Swine Burger - Swine Southern Table & Bar (Coral Gables)
I appreciate a good burger, but I'm not a burger fanatic. I've become a bit fanatical about the Swine Burger, which may be my favorite burger in Miami. It gets just about everything right. They go thin and double stacked with the patties, which are a richly flavored blend of short rib, brisket and smoked pork, and get a nice crust but have enough fat to not dry out. Classic American cheese is melted over the top, bright dill pickles provide some bursts of tartness to cut through the rich meat. A slab of thick-cut house-smoked bacon is, frankly, superfluous, but not in a bad way. The bun lacks the pretensions of brioche or pretzel varieties, instead doing what a hamburger bun should do: not distract from the meat while safely delivering it to your mouth. It is dangerous that Swine is a block from my office.
Foie Gras Parfait - The Dutch (Miami Beach) (my thoughts on The Dutch)
A foie gras "parfait" was a clever repurposing of a typical breakfast presentation - silky, creamy foie gras mousse capped with a port gelée and cracked pepper, served with summer berries and a crunchy, savory granola. I loved this.
Plateau du Plateau - Au Pied de Cochon (Montreal)
Montreal's Au Pied de Cochon is legendary for excess, particularly of the porcine and foie gras varieties. What we happily discovered when we went up this summer is that they also, in season, have equally indulgent seafood platters. This platter was one of the most astonishing culinary displays I've ever seen, with oysters and clams in multitudinous varieties, periwinkles, delicate little shrimp, whelk salad, octopus ceviche, and a lobster (almost entirely obscured in this photo) piled atop each other. Plowing through this fantastic cornucopia provided us one of our greatest meals of the year.

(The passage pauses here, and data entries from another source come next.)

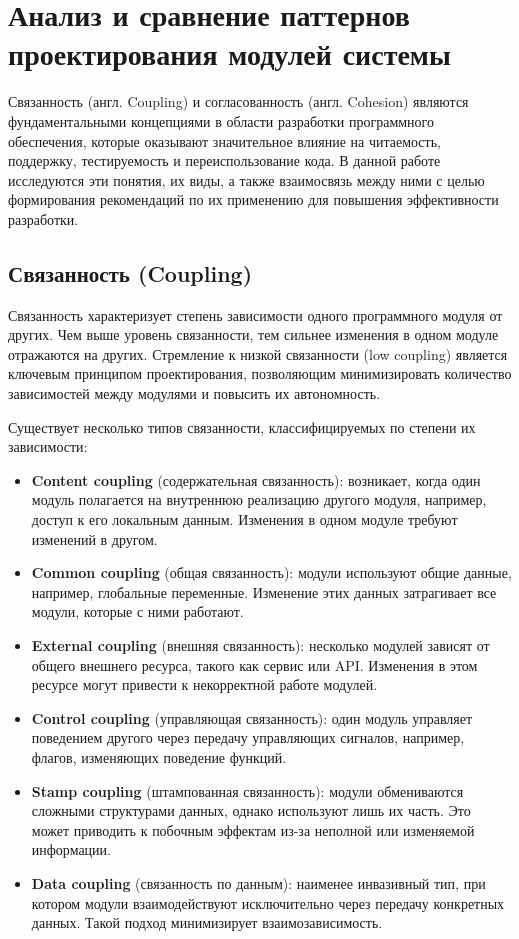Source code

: \section{Анализ и сравнение паттернов проектирования модулей системы}

Связанность (англ. Coupling) и согласованность (англ. Cohesion) являются фундаментальными концепциями в области разработки программного обеспечения, которые оказывают значительное влияние на читаемость, поддержку, тестируемость и переиспользование кода\cite{vernon2013implementing}. В данной работе исследуются эти понятия, их виды, а также взаимосвязь между ними с целью формирования рекомендаций по их применению для повышения эффективности разработки.

\subsection*{Связанность (Coupling)}

Связанность характеризует степень зависимости одного программного модуля от других\cite{fowler1999patterns}. Чем выше уровень связанности, тем сильнее изменения в одном модуле отражаются на других. Стремление к низкой связанности (low coupling) является ключевым принципом проектирования, позволяющим минимизировать количество зависимостей между модулями и повысить их автономность.

Существует несколько типов связанности, классифицируемых по степени их зависимости:

\begin{itemize}
    \item \textbf{Content coupling} (содержательная связанность): возникает, когда один модуль полагается на внутреннюю реализацию другого модуля, например, доступ к его локальным данным. Изменения в одном модуле требуют изменений в другом.
    \item \textbf{Common coupling} (общая связанность): модули используют общие данные, например, глобальные переменные. Изменение этих данных затрагивает все модули, которые с ними работают.
    \item \textbf{External coupling} (внешняя связанность): несколько модулей зависят от общего внешнего ресурса, такого как сервис или API. Изменения в этом ресурсе могут привести к некорректной работе модулей.
    \item \textbf{Control coupling} (управляющая связанность): один модуль управляет поведением другого через передачу управляющих сигналов, например, флагов, изменяющих поведение функций.
    \item \textbf{Stamp coupling} (штампованная связанность): модули обмениваются сложными структурами данных, однако используют лишь их часть. Это может приводить к побочным эффектам из-за неполной или изменяемой информации.
    \item \textbf{Data coupling} (связанность по данным): наименее инвазивный тип, при котором модули взаимодействуют исключительно через передачу конкретных данных. Такой подход минимизирует взаимозависимость.
\end{itemize}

Lobster - Les 400 Coups (Montreal)
We had another fine meal in Montreal at Les 400 Coups. The best dish was this appetizer of tender local lobster. Served over slivered celery, and topped with a cider sabayon and bits of crispy chicken skin, it was an unexpected, inspired, and beautifully effective composition. Unfortunately, shortly after our visit, pretty much the whole team - chef Marc-André Jetté, pastry chef Patrice Demers, and sommelier Marie-Josée Beaudolin - all left the restaurant. If I'm back in Montreal, I'll be looking for where they surface next.